Así que me fui a un Centro de Salud y pedí una Vasectomía, al principio ni me pelaron pero cuando vieron que lloraba y suplicaba para que me ayudaran para ya no tener más de seis hijos a mi edad. Y la cosa se hizo. Me fui a mi casa a convalecer, así que prendí la tele y estaba una película de Mauricio Garcés y como no queriendo la cosa, empecé a bajar la mano por mi vientre hasta llegar a… ¡mis huevos!
Uno de mis testículos, el derecho para ser exactos, estaba inflamado y más oscurecido de lo acostumbrado, traté de calmarme pero poco después era ya insoportable la angustia. Pues, me había crecido de manera descomunal, parecía negro de película porno, pero la situación se ponía más jodida, así que me lancé a la calle para tomar un taxi y de regreso al Centro de Salud, pues, esperar una ambulancia en esta ciudad no funciona.
Salí en calzones y ningún taxista me levantaba. Mientras esa cosa creía allá abajo, como una bolsa cuando le vas vaciando una caguama, pero con unas punzadas marca “lloraras”. Por fin, me levantó un don y en la parte de atrás maldecía a la ciencia médica y me agarraba del asiento, retorciéndome del dolor y, ahora literal, con los huevos hasta el cuello.
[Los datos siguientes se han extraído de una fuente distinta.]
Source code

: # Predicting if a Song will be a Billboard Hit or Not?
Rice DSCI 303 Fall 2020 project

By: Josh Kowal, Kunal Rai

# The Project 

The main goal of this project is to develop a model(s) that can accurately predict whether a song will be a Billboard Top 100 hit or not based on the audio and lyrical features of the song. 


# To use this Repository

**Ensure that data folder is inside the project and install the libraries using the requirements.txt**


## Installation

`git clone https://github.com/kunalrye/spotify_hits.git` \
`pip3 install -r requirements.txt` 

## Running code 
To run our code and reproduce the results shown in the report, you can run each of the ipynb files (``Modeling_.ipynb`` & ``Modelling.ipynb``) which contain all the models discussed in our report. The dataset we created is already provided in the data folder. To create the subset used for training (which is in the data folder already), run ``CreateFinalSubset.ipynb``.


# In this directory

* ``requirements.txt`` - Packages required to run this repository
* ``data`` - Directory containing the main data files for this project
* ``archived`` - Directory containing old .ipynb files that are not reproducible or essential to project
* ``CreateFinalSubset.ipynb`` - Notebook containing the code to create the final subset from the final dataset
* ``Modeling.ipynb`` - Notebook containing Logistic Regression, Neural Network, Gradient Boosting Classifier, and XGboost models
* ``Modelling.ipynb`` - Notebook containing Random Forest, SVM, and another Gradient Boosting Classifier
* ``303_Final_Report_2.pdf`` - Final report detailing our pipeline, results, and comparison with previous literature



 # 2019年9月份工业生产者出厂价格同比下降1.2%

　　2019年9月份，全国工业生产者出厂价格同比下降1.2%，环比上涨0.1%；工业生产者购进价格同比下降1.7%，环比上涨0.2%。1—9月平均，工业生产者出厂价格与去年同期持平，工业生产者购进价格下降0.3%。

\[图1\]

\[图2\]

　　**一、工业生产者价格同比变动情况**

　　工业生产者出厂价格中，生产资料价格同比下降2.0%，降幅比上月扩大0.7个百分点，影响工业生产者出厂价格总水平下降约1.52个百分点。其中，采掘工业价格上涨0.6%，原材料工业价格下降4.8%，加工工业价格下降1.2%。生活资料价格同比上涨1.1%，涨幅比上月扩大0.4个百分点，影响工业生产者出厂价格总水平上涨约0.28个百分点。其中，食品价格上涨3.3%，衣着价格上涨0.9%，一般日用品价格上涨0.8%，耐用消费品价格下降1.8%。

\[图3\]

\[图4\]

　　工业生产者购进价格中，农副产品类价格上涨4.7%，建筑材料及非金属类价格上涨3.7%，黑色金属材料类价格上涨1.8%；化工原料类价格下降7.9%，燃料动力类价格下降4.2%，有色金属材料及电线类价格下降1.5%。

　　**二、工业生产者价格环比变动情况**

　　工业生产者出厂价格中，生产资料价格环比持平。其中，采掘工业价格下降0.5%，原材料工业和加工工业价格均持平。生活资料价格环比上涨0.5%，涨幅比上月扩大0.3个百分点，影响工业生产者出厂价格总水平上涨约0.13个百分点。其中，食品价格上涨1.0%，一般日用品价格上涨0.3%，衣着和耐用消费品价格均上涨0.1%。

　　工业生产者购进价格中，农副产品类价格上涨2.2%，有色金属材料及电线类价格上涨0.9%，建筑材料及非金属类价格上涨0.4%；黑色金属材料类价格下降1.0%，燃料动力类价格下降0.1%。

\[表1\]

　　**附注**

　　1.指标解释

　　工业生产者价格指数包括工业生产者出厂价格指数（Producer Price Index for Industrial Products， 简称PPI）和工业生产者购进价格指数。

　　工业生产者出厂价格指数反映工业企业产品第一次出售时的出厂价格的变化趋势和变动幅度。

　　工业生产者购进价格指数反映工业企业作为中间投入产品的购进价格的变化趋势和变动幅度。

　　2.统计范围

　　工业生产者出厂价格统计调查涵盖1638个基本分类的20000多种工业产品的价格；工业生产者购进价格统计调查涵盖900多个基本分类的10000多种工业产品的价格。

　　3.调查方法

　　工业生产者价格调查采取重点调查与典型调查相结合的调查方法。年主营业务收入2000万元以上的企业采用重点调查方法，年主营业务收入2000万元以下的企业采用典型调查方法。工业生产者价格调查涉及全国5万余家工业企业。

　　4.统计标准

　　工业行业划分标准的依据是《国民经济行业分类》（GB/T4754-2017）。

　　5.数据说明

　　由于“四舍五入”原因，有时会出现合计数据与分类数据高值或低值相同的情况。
El taxista docto en la materia de trasladar mujeres a punto de parir, hombres picados o panboleros lesionados de fin de semana, trataba de tranquilizarme y me pidió que le contara, así lo hice y por el espejo retrovisor me veía asombrado, pelando chicos ojos, un huevo de Pascua de chocolate gigante, asomándose por mi calzón trueno blanco, pero como buen profesional de traslados de urgencias, y ya en la puerta del hospital, me dijo, “no cabe duda joven, que usted se está muriendo por su propios huevos”.